Once you find a line containing the word "sapientia" in the entries below, copy it.

START Given records

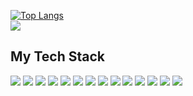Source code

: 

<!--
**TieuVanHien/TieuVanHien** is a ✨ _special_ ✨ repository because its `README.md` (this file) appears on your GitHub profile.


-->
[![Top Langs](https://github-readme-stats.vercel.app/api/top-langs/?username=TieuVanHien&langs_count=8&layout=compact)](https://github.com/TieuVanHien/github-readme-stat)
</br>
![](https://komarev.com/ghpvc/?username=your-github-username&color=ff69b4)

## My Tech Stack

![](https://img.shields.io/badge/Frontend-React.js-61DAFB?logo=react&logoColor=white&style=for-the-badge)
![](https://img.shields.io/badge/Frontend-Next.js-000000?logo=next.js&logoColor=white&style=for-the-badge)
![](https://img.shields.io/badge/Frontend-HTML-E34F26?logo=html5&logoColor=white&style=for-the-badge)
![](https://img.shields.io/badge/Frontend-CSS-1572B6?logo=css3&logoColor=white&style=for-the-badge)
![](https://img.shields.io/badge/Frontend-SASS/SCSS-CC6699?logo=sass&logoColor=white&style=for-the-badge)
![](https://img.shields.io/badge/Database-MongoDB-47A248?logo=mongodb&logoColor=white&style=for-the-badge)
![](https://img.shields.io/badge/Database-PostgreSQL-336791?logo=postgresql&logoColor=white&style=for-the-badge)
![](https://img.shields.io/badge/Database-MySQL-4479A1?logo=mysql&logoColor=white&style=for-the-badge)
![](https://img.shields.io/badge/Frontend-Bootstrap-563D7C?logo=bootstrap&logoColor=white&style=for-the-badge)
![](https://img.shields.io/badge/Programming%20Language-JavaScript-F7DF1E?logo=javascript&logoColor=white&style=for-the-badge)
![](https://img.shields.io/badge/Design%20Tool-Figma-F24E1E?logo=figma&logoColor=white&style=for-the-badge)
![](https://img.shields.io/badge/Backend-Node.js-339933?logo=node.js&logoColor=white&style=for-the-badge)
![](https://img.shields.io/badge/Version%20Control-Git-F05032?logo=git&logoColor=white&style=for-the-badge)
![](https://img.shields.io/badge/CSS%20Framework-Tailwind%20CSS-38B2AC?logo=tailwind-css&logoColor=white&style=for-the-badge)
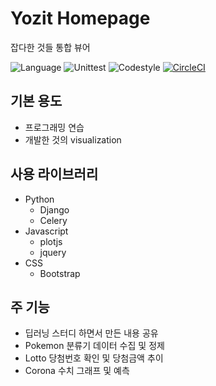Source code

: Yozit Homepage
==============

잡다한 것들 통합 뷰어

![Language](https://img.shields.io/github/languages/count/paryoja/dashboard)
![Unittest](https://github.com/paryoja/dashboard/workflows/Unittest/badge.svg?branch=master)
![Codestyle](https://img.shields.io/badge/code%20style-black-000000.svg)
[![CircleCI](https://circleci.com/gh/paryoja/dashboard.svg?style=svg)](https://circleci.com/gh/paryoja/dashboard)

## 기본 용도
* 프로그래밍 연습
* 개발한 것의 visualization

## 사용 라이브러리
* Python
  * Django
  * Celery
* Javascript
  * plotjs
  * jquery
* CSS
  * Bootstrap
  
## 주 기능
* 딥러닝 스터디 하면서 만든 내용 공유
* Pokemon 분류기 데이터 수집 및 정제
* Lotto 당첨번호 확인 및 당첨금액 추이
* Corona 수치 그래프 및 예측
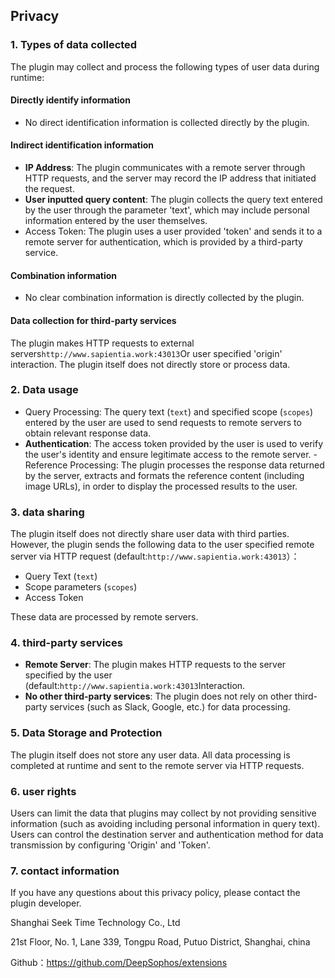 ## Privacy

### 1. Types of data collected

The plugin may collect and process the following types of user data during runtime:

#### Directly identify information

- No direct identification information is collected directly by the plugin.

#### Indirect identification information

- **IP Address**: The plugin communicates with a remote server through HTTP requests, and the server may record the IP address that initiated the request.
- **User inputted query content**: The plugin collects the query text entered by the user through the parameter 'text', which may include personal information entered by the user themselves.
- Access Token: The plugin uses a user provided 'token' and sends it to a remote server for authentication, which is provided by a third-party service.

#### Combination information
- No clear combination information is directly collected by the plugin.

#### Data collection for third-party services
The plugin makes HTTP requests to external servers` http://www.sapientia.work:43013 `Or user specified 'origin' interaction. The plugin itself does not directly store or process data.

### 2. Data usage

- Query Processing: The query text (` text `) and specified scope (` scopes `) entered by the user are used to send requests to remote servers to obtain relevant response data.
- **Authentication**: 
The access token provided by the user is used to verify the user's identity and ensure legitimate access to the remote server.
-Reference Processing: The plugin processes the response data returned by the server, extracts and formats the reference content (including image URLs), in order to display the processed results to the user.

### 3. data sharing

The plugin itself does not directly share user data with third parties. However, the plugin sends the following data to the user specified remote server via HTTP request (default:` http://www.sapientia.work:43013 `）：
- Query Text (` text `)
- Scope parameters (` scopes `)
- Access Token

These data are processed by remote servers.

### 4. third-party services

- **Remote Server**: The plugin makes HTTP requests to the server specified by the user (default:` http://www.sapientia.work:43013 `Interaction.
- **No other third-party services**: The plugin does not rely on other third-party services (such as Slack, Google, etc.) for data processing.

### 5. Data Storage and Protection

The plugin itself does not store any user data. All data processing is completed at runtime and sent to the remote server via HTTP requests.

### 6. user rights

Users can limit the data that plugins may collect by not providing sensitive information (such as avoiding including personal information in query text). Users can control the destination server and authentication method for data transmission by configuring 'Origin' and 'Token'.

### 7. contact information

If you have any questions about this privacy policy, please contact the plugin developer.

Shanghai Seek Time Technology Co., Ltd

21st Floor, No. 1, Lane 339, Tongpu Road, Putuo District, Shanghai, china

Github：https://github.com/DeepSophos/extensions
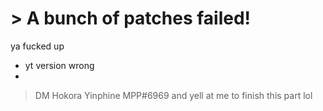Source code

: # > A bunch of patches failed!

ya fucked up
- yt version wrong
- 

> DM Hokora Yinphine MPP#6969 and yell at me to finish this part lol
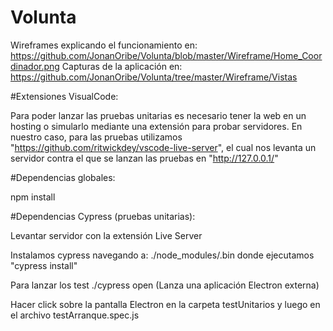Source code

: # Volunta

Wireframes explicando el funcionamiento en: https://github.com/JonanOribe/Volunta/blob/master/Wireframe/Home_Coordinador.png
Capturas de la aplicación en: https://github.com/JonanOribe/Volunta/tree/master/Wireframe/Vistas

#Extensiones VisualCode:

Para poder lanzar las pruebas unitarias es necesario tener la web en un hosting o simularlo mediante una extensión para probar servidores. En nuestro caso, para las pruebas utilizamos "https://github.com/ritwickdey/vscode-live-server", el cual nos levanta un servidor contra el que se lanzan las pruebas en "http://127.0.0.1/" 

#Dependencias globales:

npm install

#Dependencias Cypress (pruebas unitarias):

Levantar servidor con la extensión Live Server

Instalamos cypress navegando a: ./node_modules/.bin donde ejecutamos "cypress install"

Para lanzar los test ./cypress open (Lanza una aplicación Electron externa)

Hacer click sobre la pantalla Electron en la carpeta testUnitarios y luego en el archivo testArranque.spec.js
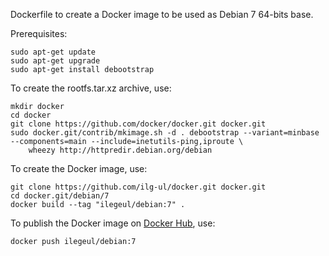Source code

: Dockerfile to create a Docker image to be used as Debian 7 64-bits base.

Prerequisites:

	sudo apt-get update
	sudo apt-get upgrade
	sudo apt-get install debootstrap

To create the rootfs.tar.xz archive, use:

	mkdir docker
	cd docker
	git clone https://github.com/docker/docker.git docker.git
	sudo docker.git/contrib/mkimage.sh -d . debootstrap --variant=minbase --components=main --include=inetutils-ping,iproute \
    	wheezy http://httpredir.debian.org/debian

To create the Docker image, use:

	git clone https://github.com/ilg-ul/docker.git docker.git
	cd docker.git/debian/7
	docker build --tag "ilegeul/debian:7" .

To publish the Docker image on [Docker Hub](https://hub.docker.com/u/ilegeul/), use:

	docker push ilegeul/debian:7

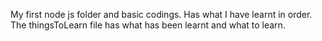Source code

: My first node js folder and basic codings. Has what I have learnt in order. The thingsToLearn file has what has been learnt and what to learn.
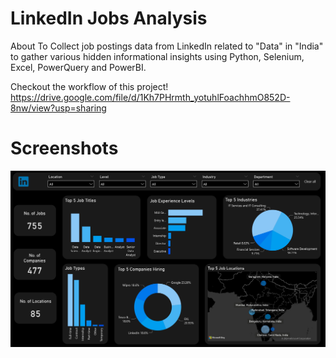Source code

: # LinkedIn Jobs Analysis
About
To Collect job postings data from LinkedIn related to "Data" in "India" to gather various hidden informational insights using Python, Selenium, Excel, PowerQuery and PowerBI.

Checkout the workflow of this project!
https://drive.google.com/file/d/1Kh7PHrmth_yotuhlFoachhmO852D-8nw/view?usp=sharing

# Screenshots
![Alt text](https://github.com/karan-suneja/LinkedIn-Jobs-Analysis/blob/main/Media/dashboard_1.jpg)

END Given records

# Answer for the task
The plugin makes HTTP requests to external servers` http://www.sapientia.work:43013 `Or user specified 'origin' interaction. The plugin itself does not directly store or process data.
The plugin itself does not directly share user data with third parties. However, the plugin sends the following data to the user specified remote server via HTTP request (default:` http://www.sapientia.work:43013 `）：
- **Remote Server**: The plugin makes HTTP requests to the server specified by the user (default:` http://www.sapientia.work:43013 `Interaction.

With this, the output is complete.